** Task to complete **
Scan the data, and whenever a line contains "tests", copy it.
Input data Start Marker
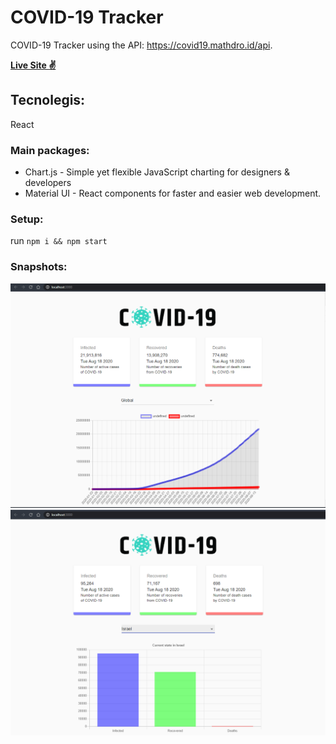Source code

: # COVID-19 Tracker # 
COVID-19 Tracker using the API: https://covid19.mathdro.id/api.

[**Live Site :v:**](https://perachbd.github.io/COVID-19_Tracker/)

## Tecnolegis: ##
React
### Main packages: ### 
* Chart.js - Simple yet flexible JavaScript charting for designers & developers
* Material UI - React components for faster and easier web development.

### Setup: ###
run `npm i && npm start`

### Snapshots: ###
![snapshot](snapshots/Global.PNG)
![snapshot](snapshots/Israel.PNG)
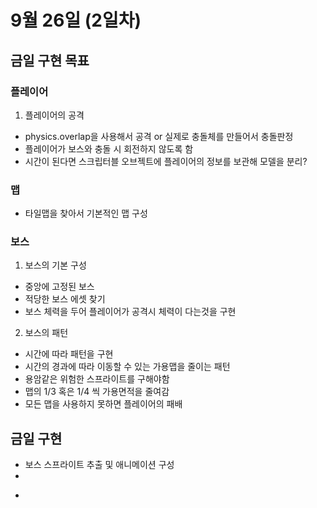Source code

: # 9월 26일 (2일차)

## 금일 구현 목표
### 플레이어

1. 플레이어의 공격
  - physics.overlap을 사용해서 공격 or 실제로 충돌체를 만들어서 충돌판정
  - 플레이어가 보스와 충돌 시 회전하지 않도록 함 
  - 시간이 된다면 스크립터블 오브젝트에 플레이어의 정보를 보관해 모델을 분리?
    
### 맵
- 타일맵을 찾아서 기본적인 맵 구성
### 보스

1. 보스의 기본 구성
  - 중앙에 고정된 보스
  - 적당한 보스 에셋 찾기
  - 보스 체력을 두어 플레이어가 공격시 체력이 다는것을 구현

2. 보스의 패턴
  - 시간에 따라 패턴을 구현
  - 시간의 경과에 따라 이동할 수 있는 가용맵을 줄이는 패턴
  - 용암같은 위험한 스프라이트를 구해야함
  - 맵의 1/3 혹은 1/4 씩 가용면적을 줄여감
  - 모든 맵을 사용하지 못하면 플레이어의 패배



## 금일 구현
- 보스 스프라이트 추출 및 애니메이션 구성
- 
<!--
### 동맹
1. 기본구성
    - 탱커 동맹 1명과 그 외 동맹 2~3명
    - 기본적으로 움직이지 않음
    - 2~4 명으로 산개해서 위치
    - 동맹도 체력이 있게 만들면 좋다
      - 제대로 패턴을 처리하면 죽을 일이 없다
      - 

### UI
화면 왼쪽아래 or 중앙 아래에 플레이어 체력바 위치
보스 및 동맹 머리 위 체력 바 위치 
각 패턴 사용시 대화창(위치 정해야함)에 패턴 처리법 안내



## 진행중
- Walk State에서 Idle 상태로 돌아오지만 여전히 walk 애니메이션이 재생됨
  - 현재 Idle 상태의 애니메이션이 없으므로 idle 상태일시 애니메이터를  비활성화 하고 Walk State에서 애니메이터를 활성화 시켜 해결


## 추가적으로 생각해볼것
- 남은 체력과 걸린 시간에 따른 최종 점수 표시 필요?
- 레퍼런스 게임 : 타이탄 소울즈를 참고하면 어떨까
- -->
- 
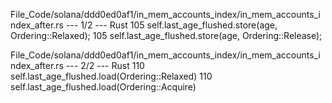 File_Code/solana/ddd0ed0af1/in_mem_accounts_index/in_mem_accounts_index_after.rs --- 1/2 --- Rust
105         self.last_age_flushed.store(age, Ordering::Relaxed);                                                                                             105         self.last_age_flushed.store(age, Ordering::Release);

File_Code/solana/ddd0ed0af1/in_mem_accounts_index/in_mem_accounts_index_after.rs --- 2/2 --- Rust
110         self.last_age_flushed.load(Ordering::Relaxed)                                                                                                    110         self.last_age_flushed.load(Ordering::Acquire)

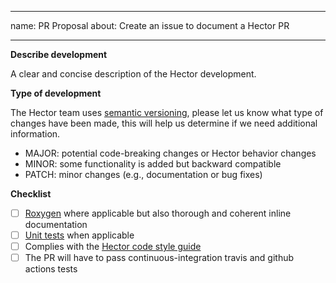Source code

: 
---
name: PR Proposal
about: Create an issue to document a Hector PR

---

**Describe development**

A clear and concise description of the Hector development. 


**Type of development** 

The Hector team uses [semantic versioning](https://semver.org/), please let us know what type of changes have been made, this will help us determine if we need additional information. 

* MAJOR: potential code-breaking changes or Hector behavior changes
* MINOR: some functionality is added but backward compatible
* PATCH: minor changes (e.g., documentation or bug fixes)

**Checklist**
- [ ] [Roxygen](https://roxygen2.r-lib.org/) where applicable but also thorough and coherent inline documentation 
- [ ] [Unit tests](https://r-pkgs.org/tests.html) when applicable
- [ ] Complies with the [Hector code style guide](https://jgcri.github.io/hector/articles/manual/StyleGuide.html)
- [ ] The PR will have to pass continuous-integration travis and github actions tests
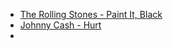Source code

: - [The Rolling Stones - Paint It, Black](https://www.youtube.com/watch?v=O4irXQhgMqg)
- [Johnny Cash - Hurt](https://www.youtube.com/watch?v=8AHCfZTRGiI)
- 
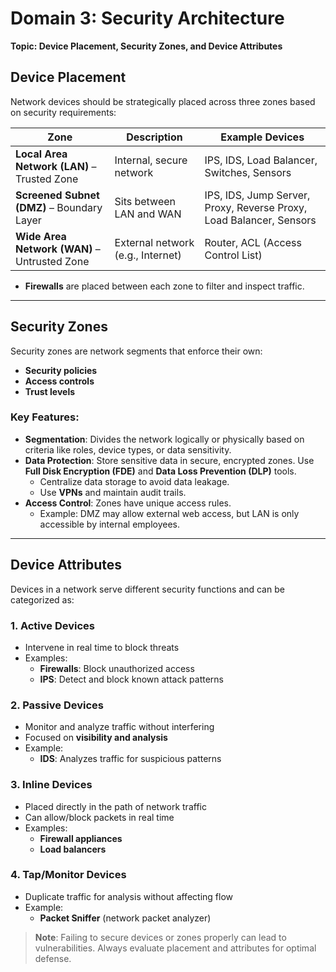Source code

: 
# Domain 3: Security Architecture  
**Topic: Device Placement, Security Zones, and Device Attributes**

## Device Placement

Network devices should be strategically placed across three zones based on security requirements:

| Zone                      | Description            | Example Devices                                                                 |
|---------------------------|------------------------|----------------------------------------------------------------------------------|
| **Local Area Network (LAN)** – Trusted Zone | Internal, secure network | IPS, IDS, Load Balancer, Switches, Sensors                                      |
| **Screened Subnet (DMZ)** – Boundary Layer | Sits between LAN and WAN | IPS, IDS, Jump Server, Proxy, Reverse Proxy, Load Balancer, Sensors             |
| **Wide Area Network (WAN)** – Untrusted Zone | External network (e.g., Internet) | Router, ACL (Access Control List)                                               |

- **Firewalls** are placed between each zone to filter and inspect traffic.

---

## Security Zones

Security zones are network segments that enforce their own:
- **Security policies**
- **Access controls**
- **Trust levels**

### Key Features:

- **Segmentation**: Divides the network logically or physically based on criteria like roles, device types, or data sensitivity.
- **Data Protection**: Store sensitive data in secure, encrypted zones. Use **Full Disk Encryption (FDE)** and **Data Loss Prevention (DLP)** tools.  
  - Centralize data storage to avoid data leakage.
  - Use **VPNs** and maintain audit trails.
- **Access Control**: Zones have unique access rules.  
  - Example: DMZ may allow external web access, but LAN is only accessible by internal employees.

---

## Device Attributes

Devices in a network serve different security functions and can be categorized as:

### 1. **Active Devices**
- Intervene in real time to block threats
- Examples:
  - **Firewalls**: Block unauthorized access
  - **IPS**: Detect and block known attack patterns

### 2. **Passive Devices**
- Monitor and analyze traffic without interfering
- Focused on **visibility and analysis**
- Example:
  - **IDS**: Analyzes traffic for suspicious patterns

### 3. **Inline Devices**
- Placed directly in the path of network traffic
- Can allow/block packets in real time
- Examples:
  - **Firewall appliances**
  - **Load balancers**

### 4. **Tap/Monitor Devices**
- Duplicate traffic for analysis without affecting flow
- Example:
  - **Packet Sniffer** (network packet analyzer)

> **Note**: Failing to secure devices or zones properly can lead to vulnerabilities. Always evaluate placement and attributes for optimal defense.
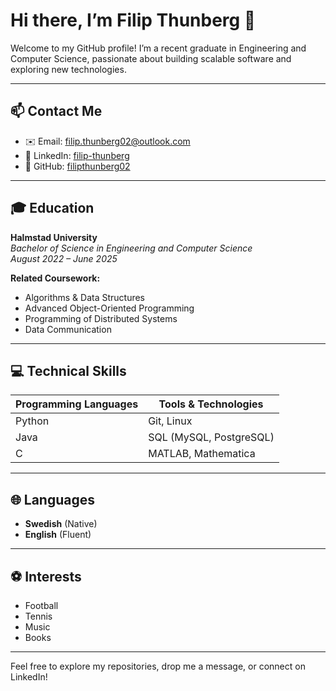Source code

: # Hi there, I’m Filip Thunberg 👋

Welcome to my GitHub profile! I’m a recent graduate in Engineering and Computer Science, passionate about building scalable software and exploring new technologies.

---

## 📫 Contact Me

- ✉️ Email: [filip.thunberg02@outlook.com](mailto:filip.thunberg02@outlook.com)  
- 🔗 LinkedIn: [filip-thunberg](https://www.linkedin.com/in/filip-thunberg-9560692b4/)  
- 🐙 GitHub: [filipthunberg02](https://github.com/filipthunberg02)  

---

## 🎓 Education

**Halmstad University**  
*Bachelor of Science in Engineering and Computer Science*  
_August 2022 – June 2025_  

**Related Coursework:**
- Algorithms & Data Structures  
- Advanced Object-Oriented Programming  
- Programming of Distributed Systems  
- Data Communication  

---

## 💻 Technical Skills

| Programming Languages | Tools & Technologies               |
| --------------------- | ---------------------------------- |
| Python                | Git, Linux                         |
| Java                  | SQL (MySQL, PostgreSQL)            |
| C                     | MATLAB, Mathematica                |

---

## 🌐 Languages

- **Swedish** (Native)  
- **English** (Fluent)  

---

## ⚽️ Interests

- Football  
- Tennis  
- Music
- Books  

---

Feel free to explore my repositories, drop me a message, or connect on LinkedIn!  
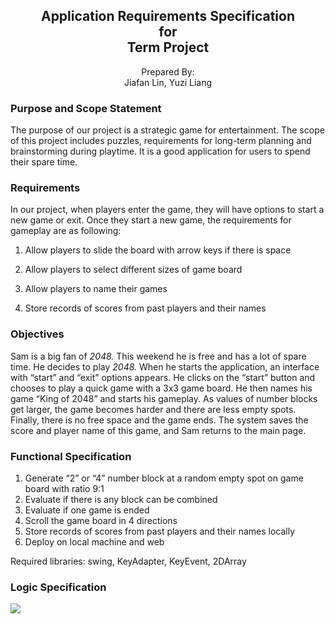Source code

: <h2 align = "center">
Application Requirements Specification  <br> for <br> Term Project
</h2> 


<center>Prepared By: <br> Jiafan Lin, Yuzi Liang </center>



### **Purpose and Scope Statement**
The purpose of our project is a strategic game for entertainment. The scope of this project includes puzzles, requirements for long-term planning and brainstorming during playtime. It is a good application for users to spend their spare time.



### **Requirements**
In our project, when players enter the game, they will have options to start a new game or exit. Once they start a new game, the requirements for gameplay are as following:

1. Allow players to slide the board with arrow keys if there is space

2. Allow players to select different sizes of game board

3. Allow players to name their games

4. Store records of scores from past players and their names

   


### **Objectives**
Sam is a big fan of *2048.* This weekend he is free and has a lot of spare time. He decides to play *2048.* When he starts the application, an interface with “start” and “exit” options appears. He clicks on the “start” button and chooses to play a quick game with a 3x3 game board. He then names his game “King of 2048” and starts his gameplay. As values of number blocks get larger, the game becomes harder and there are less empty spots. Finally, there is no free space and the game ends. The system saves the score and player name of this game, and Sam returns to the main page.



### **Functional Specification**

1. Generate “2” or “4” number block at a random empty spot on game board with ratio 9:1
2. Evaluate if there is any block can be combined
3. Evaluate if one game is ended
4. Scroll the game board in 4 directions
5. Store records of scores from past players and their names locally
6. Deploy on local machine and web

Required libraries: swing, KeyAdapter, KeyEvent, 2DArray



### **Logic Specification**

<img src="https://github.com/Yuzi-Liang/INFO5100TermProject/blob/main/image/figure_1.png">










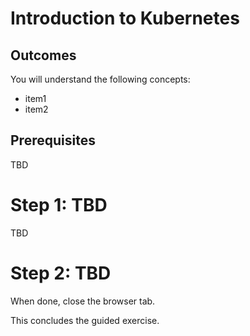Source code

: # Introduction to Kubernetes

## Outcomes

You will understand the following concepts:
- item1
- item2

## Prerequisites

TBD

# Step 1: TBD

TBD

# Step 2: TBD


When done, close the browser tab.

This concludes the guided exercise.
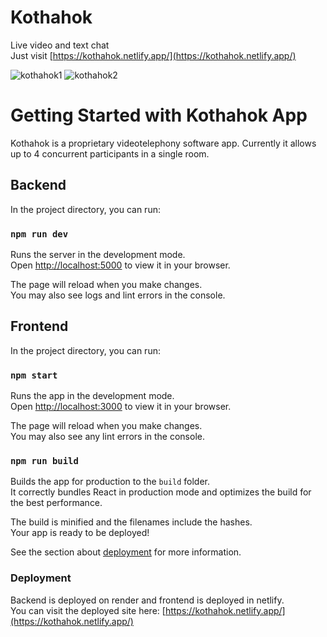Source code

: # Kothahok
Live video and text chat \
Just visit [https://kothahok.netlify.app/](https://kothahok.netlify.app/)

![kothahok1](https://user-images.githubusercontent.com/47979006/232322195-e17402ea-bd71-4c05-9bf5-225a840bfd76.PNG)
![kothahok2](https://user-images.githubusercontent.com/47979006/232322196-15888cca-bc86-4d00-bcb0-0da6b652afcb.PNG)

# Getting Started with Kothahok App

Kothahok is a proprietary videotelephony software app. Currently it allows up to 4 concurrent participants in a single room.

## Backend

In the project directory, you can run:

### `npm run dev`

Runs the server in the development mode.\
Open [http://localhost:5000](http://localhost:5000) to view it in your browser.

The page will reload when you make changes.\
You may also see logs and lint errors in the console.

## Frontend

In the project directory, you can run:

### `npm start`

Runs the app in the development mode.\
Open [http://localhost:3000](http://localhost:3000) to view it in your browser.

The page will reload when you make changes.\
You may also see any lint errors in the console.

### `npm run build`

Builds the app for production to the `build` folder.\
It correctly bundles React in production mode and optimizes the build for the best performance.

The build is minified and the filenames include the hashes.\
Your app is ready to be deployed!

See the section about [deployment](https://facebook.github.io/create-react-app/docs/deployment) for more information.


### Deployment

Backend is deployed on render and frontend is deployed in netlify. \
You can visit the deployed site here: [https://kothahok.netlify.app/](https://kothahok.netlify.app/)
Input data End Marker
** Written answer **
- [ ] [Unit tests](https://r-pkgs.org/tests.html) when applicable
- [ ] The PR will have to pass continuous-integration travis and github actions tests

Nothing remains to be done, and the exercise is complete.